Exercise description
Search the data for the word "นโลหะเก" and copy every line that contains it.
====== Extracted records ======
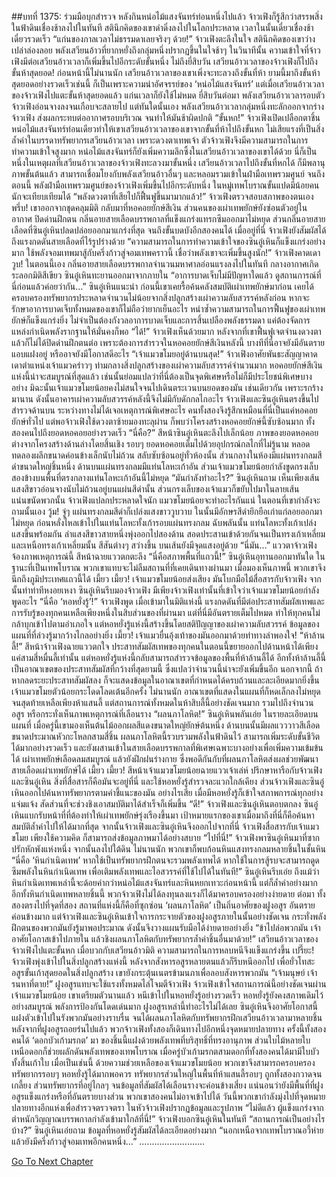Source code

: ##บทที่ 1375: ร่วมมือบุกสำรวจ
หลังกินหน่อไม้แสงจันทร์ท่อนหนึ่งไปแล้ว จ้าวเฟิงก็รู้สึกว่าสรรพสิ่งในฟ้าดินเชื่องช้าลงไปในทันที
สตินึกคิดของเขาดำดิ่งลงไปในโลกประหลาด เวลาในนั้นเดี๋ยวเชื่องช้าเดี๋ยวรวดเร็ว
“แก่นของกาลเวลาไม่ธรรมดาเลยจริงๆ ด้วย!”
จ้าวเฟิงตะลึงในใจ
สตินึกคิดของเขาว่างเปล่าล่องลอย พลังเสวียนอ้าวที่ยากหยั่งถึงกลุ่มหนึ่งปรากฏขึ้นในใจช้าๆ
ในวินาทีนั้น ความเข้าใจที่จ้าวเฟิงมีต่อเสวียนอ้าวเวลาก็เพิ่มขึ้นไปอีกระดับขั้นหนึ่ง
ไม่ถึงยี่สิบวัน เสวียนอ้าวเวลาของจ้าวเฟิงก็ไปถึงขั้นห้าสุดยอด!
ก่อนหน้านี้ไม่นานนัก เสวียนอ้าวเวลาของเขาเพิ่งจะทะลวงถึงขั้นที่ห้า ยามนี้มาถึงขั้นห้าสุดยอดอย่างรวดเร็วเช่นนี้ ก็เป็นเพราะความน่าอัศจรรย์ของ ‘หน่อไม้แสงจันทร์’
แต่เมื่อเสวียนอ้าวเวลาของจ้าวเฟิงไปแตะขั้นห้าสุดยอดแล้ว แก่นเวลาก็ยังใช้ไม่หมด
ยี่สิบวันต่อมา พลังเสวียนอ้าวเวลารอบตัวจ้าวเฟิงอ่อนจางลงจนเกือบจะสลายไป
แต่ทันใดนั้นเอง พลังเสวียนอ้าวเวลากลุ่มหนึ่งทะลักออกจากร่างจ้าวเฟิง ส่งผลกระทบต่ออากาศรอบบริเวณ จนทำให้มันช้าผิดปกติ
“ขั้นหก!”
จ้าวเฟิงเปิดเปลือกตาชิ้น
หน่อไม้แสงจันทร์ท่อนเดียวทำให้เขาเสวียนอ้าวเวลาของเขาจากขั้นที่ห้าไปถึงขั้นหก
ไม่เสียแรงที่เป็นสิ่งล้ำค่าในบรรดาทรัพยากรเสวียนอ้าวเวลา
เพราะดวงตาเทพเจ้า ตัวจ้าวเฟิงจึงมีความสามารถในการทำความเข้าใจสูงมาก หน่อไม้แสงจันทร์ก็ยังเพิ่มความลึกซึ้งในเสวียนอ้าวเวลาของเขาได้ด้วย
นี่ก็เป็นหนึ่งในเหตุผลที่เสวียนอ้าวเวลาของจ้าวเฟิงทะลวงมาขั้นหนึ่ง
เสวียนอ้าวเวลาไปถึงขั้นที่หกได้ ก็มีพลานุภาพขั้นต้นแล้ว สามารถเชื่อมโยงกับพลังเสวียนอ้าวอื่นๆ และหลอมรวมเข้าในฝ่ามือเทพรวมศูนย์
จนถึงตอนนี้ พลังฝ่ามือเทพรวมศูนย์ของจ้าวเฟิงเพิ่มขึ้นไปอีกระดับหนึ่ง ในหมู่เทพโบราณขั้นแปดมีน้อยคนนักจะเทียบเทียมได้
“พลังดวงตาที่เสียไปก็ฟื้นฟูขึ้นมามากแล้ว!”
จ้าวเฟิงตรวจสอบสภาพของตนเอง
พรึ่บ!
เขาออกจากชุดคลุมมิติ กลับมาที่หอคอยยักษ์สีเงิน
ส่วนคนของเผ่าเทพยักษ์ยังซ่อนตัวอยู่ในอากาศ ปิดด่านฝึกตน
กลิ่นอายสายเลือดบรรพกาลที่แข็งแกร่งแทรกซึมออกมาไม่หยุด ส่วนกลิ่นอายสายเลือดที่ซินอู๋เหินปลดปล่อยออกมาแกร่งที่สุด จนถึงขั้นบดบังอีกสองคนได้
เมื่ออยู่ที่นี่ จ้าวเฟิงยังสัมผัสได้ถึงแรงกดดันสายเลือดที่ไร้รูปร่างด้วย
“ความสามารถในการทำความเข้าใจของซินอู๋เหินก็แข็งแกร่งอย่างมาก ใช้พลังจอมเทพมาสู้กับครึ่งก้าวสู่จอมเทพคราวนี้ เชื่อว่าพลังเขาจะเพิ่มขึ้นสูงนัก!”
จ้าวเฟิงคาดเดา
วูบ!
ในตอนนี้เอง กลิ่นอายสายเลือดบรรพกาลจำนวนมหาศาลอ่อนแรงลงไปในทันที
กลางอากาศเกิดระลอกมิติสีเขียว ซินอู๋เหินทะยานออกมาจากภายใน
“อาการบาดเจ็บไม่มีปัญหาใดแล้ว ดูสถานการณ์ที่นี่ก่อนแล้วค่อยว่ากัน…”
ซินอู๋เหินแนะนำ
ก่อนนี้เขาเคยรื้อค้นคลังสมบัติเผ่าเทพยักษ์มาก่อน เคยได้ครอบครองทรัพยากรประหลาดจำนวนไม่น้อยจากสิ่งปลูกสร้างเผ่าความลับสวรรค์หลังก่อน หากจะรักษาอาการบาดเจ็บทั้งหมดของเขาก็ไม่ถือว่ายากเย็นอะไร
หนำซ้ำความสามารถในการฟื้นฟูของเผ่าเทพยักษ์ก็แข็งแกร่งยิ่ง ไม่จำเป็นต้องกังวลอาการบาดเจ็บและการสิ้นเปลืองพลังธรรมดา แค่ต้องจัดการแหล่งกำเนิดพลังรากฐานให้มั่นคงก็พอ
“ได้!”
จ้าวเฟิงเห็นด้วยมาก
หลังจากที่เขาฟื้นฟูเจตจำนงดวงตาแล้วก็ไม่ได้ปิดด่านฝึกตนต่อ เพราะต้องการสำรวจในหอคอยยักษ์สีเงินหลังนี้
บางทีที่นี่อาจยังมีอันตรายแอบแฝงอยู่ หรืออาจยังมีโอกาสดีอะไร
“เจ้าแมวขโมยอยู่ด้านบนสุด!”
จ้าวเฟิงอาศัยพันธะสัญญาคาดเดาตำแหน่งเจ้าแมวคร่าวๆ
ท่ามกลางสิ่งปลูกสร้างของเผ่าความลับสวรรค์จำนวนมาก หอคอยยักษ์สีเงินแห่งนี้น่าจะสมบูรณ์ที่สุดแล้ว
เช่นนั้นย่อมแปลว่าที่นี่ต้องเป็นจุดพิเศษหรือไม่ก็มีประโยชน์พิเศษบางอย่าง มิฉะนั้นเจ้าแมวขโมยน้อยคงไม่สนใจจนไปเดินตระเวนบนยอดของมัน
เช่นเดียวกัน เพราะรกร้างมานาน ดังนั้นอาคารเผ่าความลับสวรรค์หลังนี้จึงไม่มีกับดักกลไกอะไร
จ้าวเฟิงและซินอู๋เหินตรงขึ้นไปสำรวจด้านบน
ระหว่างทางไม่ได้เจอเหตุการณ์พิเศษอะไร คนทั้งสองจึงรู้สึกเหมือนที่นี่เป็นแค่หอคอยยักษ์ทั่วไป
แต่พอจ้าวเฟิงใช้ดวงตาซ้ายมองทะลุผ่าน ก็พบว่าโครงสร้างหอคอยยักษ์นี้ซับซ้อนมาก
ทั้งสองคนไปถึงยอดหอคอยอย่างรวดเร็ว
“นี่คือ?”
สีหน้าซินอู๋เหินตะลึงไปเล็กน้อย
ภาพของยอดหอคอยต่างจากโครงสร้างด้านล่างโดยสิ้นเชิง
รอบๆ ยอดหอคอยเต็มไปด้วยอุปกรณ์กลไกที่ไม่รู้นาม หลอดทดลองผลึกขนาดค่อนข้างเล็กนับไม่ถ้วน สลับซับซ้อนอยู่ทั่วห้องนั้น
ส่วนกลางในห้องมีแผ่นทรงกลมสีดำขนาดใหญ่ชิ้นหนึ่ง ด้านบนแผ่นทรงกลมมีแท่นโลหะเก้าอัน
ส่วนเจ้าแมวขโมยน้อยกำลังขูดกรงเล็บสองข้างบนพื้นที่ตรงกลางแท่นโลหะเก้าอันนี้ไม่หยุด
“มันกำลังทำอะไร?”
ซินอู๋เหินถาม
เห็นเพียงเส้นแสงสีขาวอ่อนจางนับไม่ถ้วนอยู่บนแผ่นสีดำนั้น
ส่วนกรงเล็บของเจ้าแมวก็ขยับไปมาในลายเส้นแน่นขนัดพวกนั้น
จ้าวเฟิงแปลกประหลาดใจนัก แมวขโมยน้อยจะทำอะไรกันแน่
ในตอนที่เขากำลังจะถามนั้นเอง
วู้ม!
จู่ๆ แผ่นทรงกลมสีดำก็เปล่งแสงขาววูบวาบ ในนั้นมีอักษรสีดำยึกยือเก่าแก่ลอยออกมาไม่หยุด ก่อนหลั่งไหลเข้าไปในแท่นโลหะทั้งเก้ารอบแผ่นทรงกลม
ฉับพลันนั้น แท่นโลหะทั้งเก้าเปล่งแสงขึ้นพร้อมกัน ลำแสงสีขาวสายหนึ่งพุ่งออกไปสองด้าน สอดประสานเข้าด้วยกันจนเป็นทรงเก้าเหลี่ยม
และเหนือทรงเก้าเหลี่ยมนั้น สีสันต่างๆ สว่างขึ้น บนเส้นยังมีจุดแสงอยู่ด้วย
“นี่มัน…”
แววตาจ้าวเฟิงจ้องภาพเหตุการณ์นี้ สีหน้าฉายแววตกตะลึง
“นี่คือสภาพพื้นที่แถวนี้!”
ซินอู๋เหินอุทานออกมาทันใด
ในฐานะที่เป็นเทพโบราณ พวกเขาแทบจะไม่ลืมสถานที่ที่เคยเดินทางผ่านมา
เมื่อมองเห็นภาพนี้ พวกเขาจึงนึกถึงภูมิประเทศแถวนี้ได้
เมี้ยว เมี้ยว!
เจ้าแมวขโมยน้อยส่งเสียง มันโบกมือไม้สื่อสารกับจ้าวเฟิง จากนั้นทำท่าทีหงอยเหงา
ซินอู๋เหินรีบมองจ้าวเฟิง มีเพียงจ้าวเฟิงเท่านั้นที่เข้าใจว่าเจ้าแมวขโมยน้อยกำลังพูดอะไร
“นี่คือ ‘หอหยั่งรู้’!”
จ้าวเฟิงพูด
เมื่อเข้ามาในมิติแห่งนี้ แรงกดดันที่มีต่อประสาทสัมผัสเทพและการรับรู้ของทุกคนเหลือเพียงหนึ่งในสิบส่วนของที่ผ่านมา
แต่ที่นี่มีอันตรายเต็มไปหมด ทำให้ทุกคนไม่กล้าบุกเข้าไปตามอำเภอใจ
แต่หอหยั่งรู้แห่งนี้สร้างขึ้นโดยสติปัญญาของเผ่าความลับสวรรค์ ข้อมูลของแผนที่ที่ล่วงรู้มากว้างไกลอย่างยิ่ง
เมี้ยว!
เจ้าแมวยื่นอุ้งเท้าของมันออกมาด้วยท่าทางลำพองใจ!
“ห้าล้านลี้!”
สีหน้าจ้าวเฟิงฉายแววตกใจ
ประสาทสัมผัสเทพของทุกคนในตอนนี้ขยายออกไปด้านหน้าได้เพียงแค่สามสี่หมื่นลี้เท่านั้น
แต่หอหยั่งรู้แห่งนี้กลับสามารถสำรวจข้อมูลของพื้นที่ห้าล้านลี้ได้
อีกทั้งห้าล้านลี้นี้เป็นอาณาเขตของประสาทสัมผัสที่กว้างที่สุดยามนี้ ซึ่งแปลว่าจำนวนนี้น่าจะยังเพิ่มขึ้นอีก
นอกจากนี้ ถ้าหากลดระยะประสาทสัมผัสลง ก็จะแสดงข้อมูลในอาณาเขตที่กำหนดได้ครบถ้วนและละเอียดมากยิ่งขึ้น
เจ้าแมวขโมยตัวน้อยกระโดดโลดเต้นอีกครั้ง
ไม่นานนัก อาณาเขตที่แสดงในแผนที่ก็หดเล็กลงไม่หยุด จนสุดท้ายเหลือเพียงห้าแสนลี้
แต่สถานการณ์ทั้งหมดในห้าสิบลี้นี้อย่างชัดเจนมาก รวมไปถึงจำนวนอสูร หรือกระทั่งเห็นภาพเหตุการณ์ที่เลือนราง
“ผลนภาโลหิต!”
ซินอู๋เหินพลันเอ่ย
ในรายละเอียดบนแผนที่ เมื่อครู่นี้เขามองเห็นต้นไม้ออกผลสีแดงขนาดใหญ่ยักษ์ต้นหนึ่ง ด้านบนนั้นมีผลแวววาวสีเลือดขนาดประมาณหัวกะโหลกสามสี่ชิ้น
ผลนภาโลหิตนี้รวบรวมพลังในฟ้าดินไว้ สามารถเพิ่มระดับขั้นชีวิตได้มากอย่างรวดเร็ว และยังผสานเข้าในสายเลือดบรรพกาลที่พิเศษเฉพาะบางอย่างเพื่อเพิ่มความเข้มข้นได้
เผ่าเทพยักษ์เลือดลมสมบูรณ์ แล้วยังฝึกฝนร่างกาย ซึ่งพอดีกันกับที่ผลนภาโลหิตส่งผลช่วยพัฒนาสายเลือดเผ่าเทพยักษ์ได้
เมี้ยว เมี้ยว!
สีหน้าเจ้าแมวขโมยน้อยฉายแววเจ้าเล่ห์ ปรึกษาหารือกับจ้าวเฟิงและซินอู๋เหิน
สิ่งที่สื่อสารก็คือมันจะอยู่ที่นี่ และใช้หอหยั่งรู้สำรวจละแวกใกล้เคียง
ส่วนจ้าวเฟิงและซินอู๋เหินออกไปค้นหาทรัพยากรตามคำชี้แนะของมัน
อย่างไรเสีย เมื่อมีหอหยั่งรู้ก็เข้าใจสภาพการณ์ทุกอย่างแจ่มแจ้ง สัดส่วนที่จะช่วงชิงเอาสมบัติมาได้สำเร็จก็เพิ่มขึ้น
“ดี!”
จ้าวเฟิงและซินอู๋เหินตอบตกลง
ซินอู๋เหินแบกรับหน้าที่ที่ต้องทำให้เผ่าเทพยักษ์รุ่งเรืองขึ้นมา เป้าหมายแรกของเขาเมื่อมาถึงที่นี่ก็คือค้นหาสมบัติล้ำค่าไปให้ได้มากที่สุด
จากนั้นจ้าวเฟิงและซินอู๋เหินจึงออกไปจากที่นี่
จ้าวเฟิงสื่อสารกับเจ้าแมวขโมย เพียงใช้ความคิด ก็สามารถส่งข้อมูลภาพมาได้อย่างสบาย
“ไปที่นี่!”
จ้าวเฟิงพาซินอู๋เหินมาที่ซากปรักหักพังแห่งหนึ่ง จากนั้นลงไปใต้ดิน
ไม่นานนัก พวกเขาก็พบก้อนหินแสงทรงกลมหลายชิ้นในชั้นหิน
“นี่คือ ‘หินกำเนิดเทพ’ หากใช้เป็นทรัพยากรฝึกตนจะรวมพลังเทพได้ หากใช้ในการสู้รบจะสามารถดูดซึมพลังในหินกำเนิดเทพ เพื่อเติมพลังเทพและไอสวรรค์ที่ใช้ไปได้ในทันที!”
ซินอู๋เหินรีบเอ่ย
ถึงแม้ว่าหินกำเนิดเทพเหล่านี้จะด้อยค่ากว่าหน่อไม้แสงจันทร์และหินหยกเทวะก่อนหน้านี้ แต่ก็ล้ำค่าอย่างมาก
อีกทั้งหินกำเนิดเทพหลายชิ้นนี้ พวกจ้าวเฟิงไม่ได้ลงทุนลงแรงก็ได้มาครอบครองอย่างง่ายดาย
ต่อมา ทั้งสองตรงไปที่จุดที่สอง
สถานที่แห่งนี้ก็คือที่ซุกซ่อน ‘ผลนภาโลหิต’ เป็นถิ่นอาศัยของฝูงอสูร อันตรายค่อนข้างมาก
แต่จ้าวเฟิงและซินอู๋เหินเข้าใจการกระจายตัวของฝูงอสูรภายในนั้นอย่างชัดเจน กระทั่งพลังฝึกตนของพวกมันยังรู้มาพอประมาณ ดังนั้นจึงวางแผนรับมือได้ง่ายดายอย่างยิ่ง
“ข้าไปล่อพวกมัน เจ้าอาศัยโอกาสเข้าไปภายใน แล้วชิงผลนภาโลหิตกับทรัพยากรล้ำค่าชิ้นอื่นมาด้วย!”
เสวียนอ้าวเวลาของจ้าวเฟิงไปแตะขั้นหก เมื่อบวกกับเสวียนอ้าวมิติ ความสามารถในการหลบหนีจึงแข็งแกร่งขึ้น
เปรี๊ยะ!
จ้าวเฟิงพุ่งเข้าไปในสิ่งปลูกสร้างแห่งนี้ หลังจากสังหารอสูรหลายตนแล้วก็รีบหนีออกไป
เพื่อยั่วโทสะอสูรขั้นเก้าสุดยอดในสิ่งปลูกสร้าง เขายังกระตุ้นเนตรข้ามนภาเพื่อลอบสังหารพวกมัน
“เจ้ามนุษย์ เจ้ารนหาที่ตาย!”
ฝูงอสูรแทบจะใช้แรงทั้งหมดไล่โจมตีจ้าวเฟิง
จ้าวเฟิงเข้าใจสถานการณ์นี้อย่างชัดเจนผ่านเจ้าแมวขโมยน้อย
เขาเตรียมตัวนานแล้ว หนีเข้าไปในหอหยั่งรู้อย่างรวดเร็ว
หอหยั่งรู้ยังคงสภาพเดิมไว้อย่างสมบูรณ์ พลังการป้องกันโดดเด่นมาก ฝูงอสูรเหล่านี้ทำอะไรไม่ได้เลย
ซินอู๋เหินจึงอาศัยโอกาสนี้แฝงตัวเข้าไปในรังพวกมันอย่างราบรื่น จนได้ผลนภาโลหิตกับทรัพยากรฝึกเสวียนอ้าวเวลามาหลายชิ้น
หลังจากที่ฝูงอสูรถอยร่นไปแล้ว พวกจ้าวเฟิงทั้งสองก็เดินทางไปอีกหนึ่งจุดหมายปลายทาง
ครั้งนี้ทั้งสองคนได้ ‘ดอกบัวเก้ามรกต’ มา ของชิ้นนี้แฝงด้วยพลังเทพที่บริสุทธิ์ที่ทรงอานุภาพ ส่วนใบไม้หลายใบเหนือดอกก็ช่วยผลักดันพลังเทพของเทพโบราณ
เมื่อครู่บัวเก้ามรกตสามดอกที่ทั้งสองคนได้มามีใบบัวทั้งสิ้นเก้าใบ
เมื่อเป็นเช่นนี้ ด้วยความช่วยเหลือของเจ้าแมวขโมยน้อย พวกเขาจึงสามารถครอบครองทรัพยากรรอบๆ หอหยั่งรู้ได้มากพอควร
ทรัพยากรส่วนใหญ่ในพื้นที่ห้าแสนลี้รอบๆ ถูกทั้งสองกวาดจนเกลี้ยง
ส่วนทรัพยากรที่อยู่ไกลๆ จนข้อมูลที่สัมผัสได้เลือนรางจะค่อนข้างเสี่ยง
แน่นอนว่ายังมีพื้นที่ที่ฝูงอสูรแข็งแกร่งหรือที่อันตรายบางส่วน พวกเขาสองคนไม่อาจเข้าไปได้
วันนี้พวกเขากำลังมุ่งไปที่จุดหมายปลายทางอีกแห่งเพื่อสำรวจตรวจตรา
ในหัวจ้าวเฟิงปรากฏข้อมูลและรูปภาพ
“ไม่ดีแล้ว ผู้แข็งแกร่งจากตำหนักวิญญาณบรรพกาลกำลังเข้ามาใกล้ที่นี่!”
จ้าวเฟิงบอกซินอู๋เหินในทันที
“สถานการณ์เป็นอย่างไรบ้าง?”
ซินอู๋เหินเอ่ยถาม
ข้อมูลที่หอหยั่งรู้สัมผัสได้ละเอียดอย่างมาก
“นอกเหนือจากเทพโบราณอวี้ห่ายแล้วยังมีครึ่งก้าวสู่จอมเทพอีกคนหนึ่ง…”
..........................


[Go To Next Chapter]( ./232.md)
======
Exercise response
ส่วนกลางในห้องมีแผ่นทรงกลมสีดำขนาดใหญ่ชิ้นหนึ่ง ด้านบนแผ่นทรงกลมมีแท่นโลหะเก้าอัน
ส่วนเจ้าแมวขโมยน้อยกำลังขูดกรงเล็บสองข้างบนพื้นที่ตรงกลางแท่นโลหะเก้าอันนี้ไม่หยุด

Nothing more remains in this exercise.